La collection Noir de suiTe sous la direction de Bernard Vitiello rassemble des novellas noires signées d'auteurs différents s'inspirant des mêmes personnages et du même fond d'intrigues criminelles sur le modèle du Poulpe.

Déjà parues :

 

L’équarrisseur – Bernard Vitiello

Frangines – Manon Torielli

Lame sœur – Alain Seyfried

Glandeur – Laurence Biberfeld

Marionnettes – Patrick Bent

Haine perdue – Pascal Pratz

La résistible ascension de Marcello Ruffian – P. Coulomb

Entrailles  –  Jérémy Bouquin

 

PETITE BIOGRAPHIE DES PERSONNAGES PRINCIPAUX CROISES AU FIL DES HISTOIRES

 

 

TROIS FLICS

Hier « soudés comme les doigts de la main »...

 

. Francis Duval, dit la Teigne, commissaire principal au « 36 », as de la Crim’. S’est fait souffler une épouse et le poste de divisionnaire par Yann Monteil.

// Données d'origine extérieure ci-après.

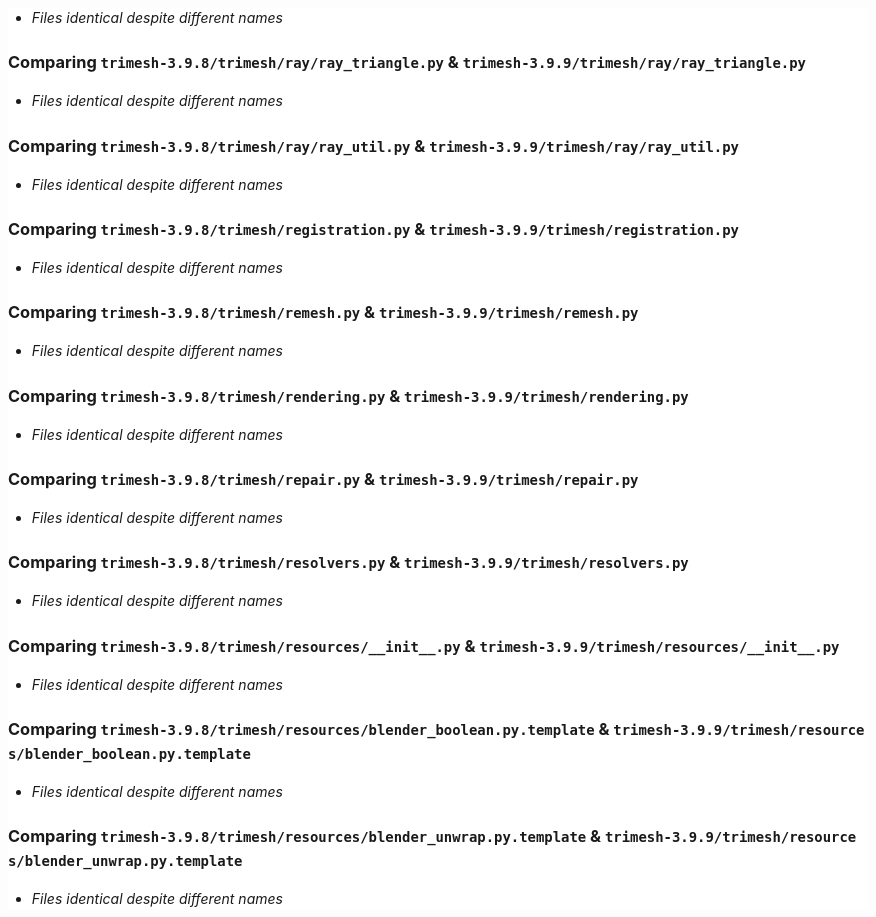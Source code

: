  * *Files identical despite different names*

### Comparing `trimesh-3.9.8/trimesh/ray/ray_triangle.py` & `trimesh-3.9.9/trimesh/ray/ray_triangle.py`

 * *Files identical despite different names*

### Comparing `trimesh-3.9.8/trimesh/ray/ray_util.py` & `trimesh-3.9.9/trimesh/ray/ray_util.py`

 * *Files identical despite different names*

### Comparing `trimesh-3.9.8/trimesh/registration.py` & `trimesh-3.9.9/trimesh/registration.py`

 * *Files identical despite different names*

### Comparing `trimesh-3.9.8/trimesh/remesh.py` & `trimesh-3.9.9/trimesh/remesh.py`

 * *Files identical despite different names*

### Comparing `trimesh-3.9.8/trimesh/rendering.py` & `trimesh-3.9.9/trimesh/rendering.py`

 * *Files identical despite different names*

### Comparing `trimesh-3.9.8/trimesh/repair.py` & `trimesh-3.9.9/trimesh/repair.py`

 * *Files identical despite different names*

### Comparing `trimesh-3.9.8/trimesh/resolvers.py` & `trimesh-3.9.9/trimesh/resolvers.py`

 * *Files identical despite different names*

### Comparing `trimesh-3.9.8/trimesh/resources/__init__.py` & `trimesh-3.9.9/trimesh/resources/__init__.py`

 * *Files identical despite different names*

### Comparing `trimesh-3.9.8/trimesh/resources/blender_boolean.py.template` & `trimesh-3.9.9/trimesh/resources/blender_boolean.py.template`

 * *Files identical despite different names*

### Comparing `trimesh-3.9.8/trimesh/resources/blender_unwrap.py.template` & `trimesh-3.9.9/trimesh/resources/blender_unwrap.py.template`

 * *Files identical despite different names*
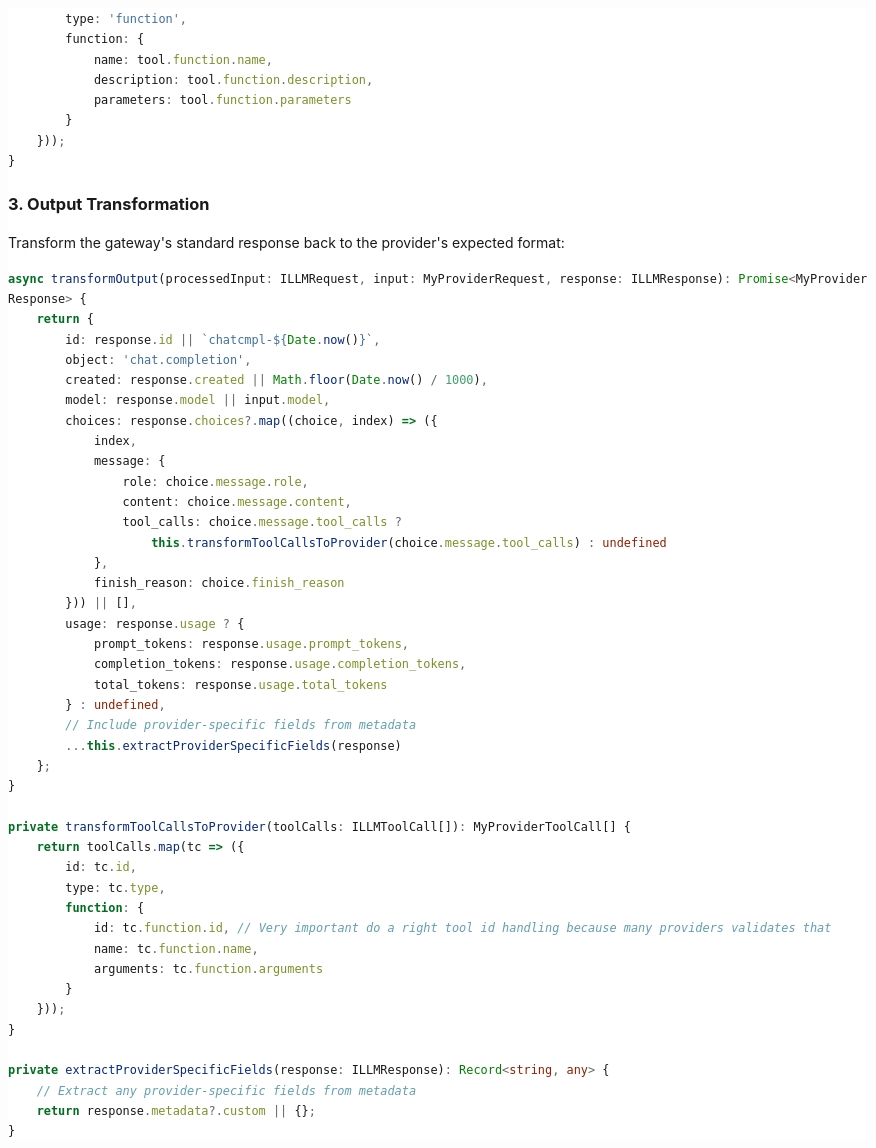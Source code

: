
 ```typescript
        type: 'function',
        function: {
            name: tool.function.name,
            description: tool.function.description,
            parameters: tool.function.parameters
        }
    }));
}
```

### 3. Output Transformation

Transform the gateway's standard response back to the provider's expected format:

```typescript
async transformOutput(processedInput: ILLMRequest, input: MyProviderRequest, response: ILLMResponse): Promise<MyProviderResponse> {
    return {
        id: response.id || `chatcmpl-${Date.now()}`,
        object: 'chat.completion',
        created: response.created || Math.floor(Date.now() / 1000),
        model: response.model || input.model,
        choices: response.choices?.map((choice, index) => ({
            index,
            message: {
                role: choice.message.role,
                content: choice.message.content,
                tool_calls: choice.message.tool_calls ? 
                    this.transformToolCallsToProvider(choice.message.tool_calls) : undefined
            },
            finish_reason: choice.finish_reason
        })) || [],
        usage: response.usage ? {
            prompt_tokens: response.usage.prompt_tokens,
            completion_tokens: response.usage.completion_tokens,
            total_tokens: response.usage.total_tokens
        } : undefined,
        // Include provider-specific fields from metadata
        ...this.extractProviderSpecificFields(response)
    };
}

private transformToolCallsToProvider(toolCalls: ILLMToolCall[]): MyProviderToolCall[] {
    return toolCalls.map(tc => ({
        id: tc.id,
        type: tc.type,
        function: {
            id: tc.function.id, // Very important do a right tool id handling because many providers validates that
            name: tc.function.name,
            arguments: tc.function.arguments
        }
    }));
}

private extractProviderSpecificFields(response: ILLMResponse): Record<string, any> {
    // Extract any provider-specific fields from metadata
    return response.metadata?.custom || {};
}
```
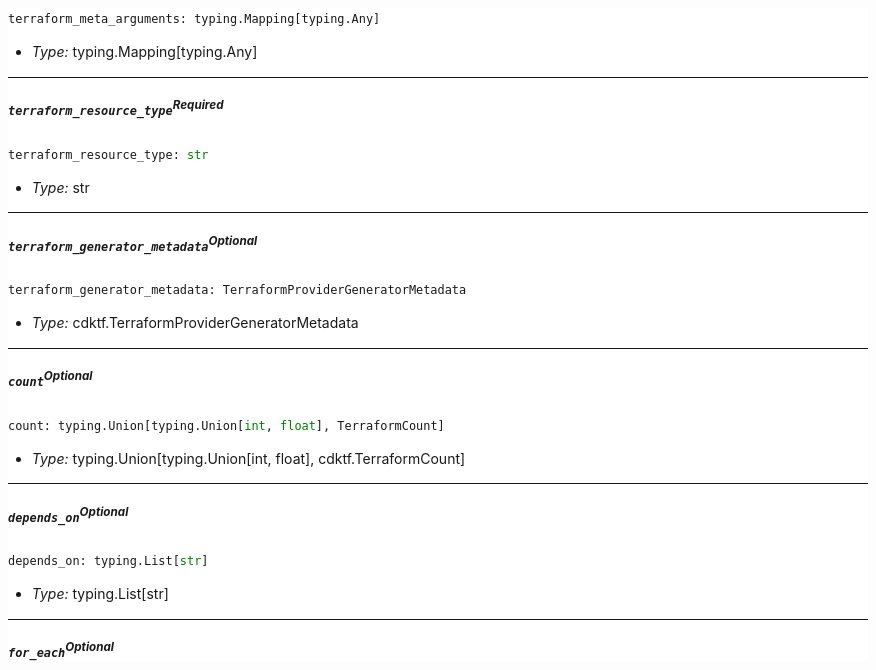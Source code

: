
 ```python
terraform_meta_arguments: typing.Mapping[typing.Any]
```

- *Type:* typing.Mapping[typing.Any]

---

##### `terraform_resource_type`<sup>Required</sup> <a name="terraform_resource_type" id="@cdktf/provider-tfe.dataTfeWorkspaceIds.DataTfeWorkspaceIds.property.terraformResourceType"></a>

```python
terraform_resource_type: str
```

- *Type:* str

---

##### `terraform_generator_metadata`<sup>Optional</sup> <a name="terraform_generator_metadata" id="@cdktf/provider-tfe.dataTfeWorkspaceIds.DataTfeWorkspaceIds.property.terraformGeneratorMetadata"></a>

```python
terraform_generator_metadata: TerraformProviderGeneratorMetadata
```

- *Type:* cdktf.TerraformProviderGeneratorMetadata

---

##### `count`<sup>Optional</sup> <a name="count" id="@cdktf/provider-tfe.dataTfeWorkspaceIds.DataTfeWorkspaceIds.property.count"></a>

```python
count: typing.Union[typing.Union[int, float], TerraformCount]
```

- *Type:* typing.Union[typing.Union[int, float], cdktf.TerraformCount]

---

##### `depends_on`<sup>Optional</sup> <a name="depends_on" id="@cdktf/provider-tfe.dataTfeWorkspaceIds.DataTfeWorkspaceIds.property.dependsOn"></a>

```python
depends_on: typing.List[str]
```

- *Type:* typing.List[str]

---

##### `for_each`<sup>Optional</sup> <a name="for_each" id="@cdktf/provider-tfe.dataTfeWorkspaceIds.DataTfeWorkspaceIds.property.forEach"></a>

Divorcé, joueur et alcoolique repenti, Duval se retisse une existence entre Minh et son chat Baston. Au cœur de l’affaire Pinon-Valières.

 

. Yann Monteil, divisionnaire au « 36 », carriériste et sans scrupules.

 

. Roberto Bresciannini, dit Brescia, le seul ami de Francis Duval. Natif de Marseille, obtient une mutation dans la cité phocéenne, avant de voler de ses propres ailes (détective privé). Au cœur de l’affaire Pinon-Valières.

 

. Toubib. Médecin légiste, il faisait le 4e à la grande époque Duval-Monteil-Brescia.

 

 

ÉQUIPE DUVAL

La Gunthe, Burte et Guitar Hero constitutent la garde rapprochée de Francis Duval.

 

. Belkacem. Lieutenant au commissariat du 13e arrondissement, Paris. Sobre mais très efficace.

 

. Minh Tuyêt (Neige Étincelante). Elle et sa jumelle Kim Bao (Or Précieux) sont des rescapées de Saigon, Oncle Dang leur bon génie : le trio migre à Paris. Devenue adulte, Minh se prostitue. C’est Duval qui la sauve du trottoir. Depuis, Minh travaille avec Kim Bao dans la gargote du tonton.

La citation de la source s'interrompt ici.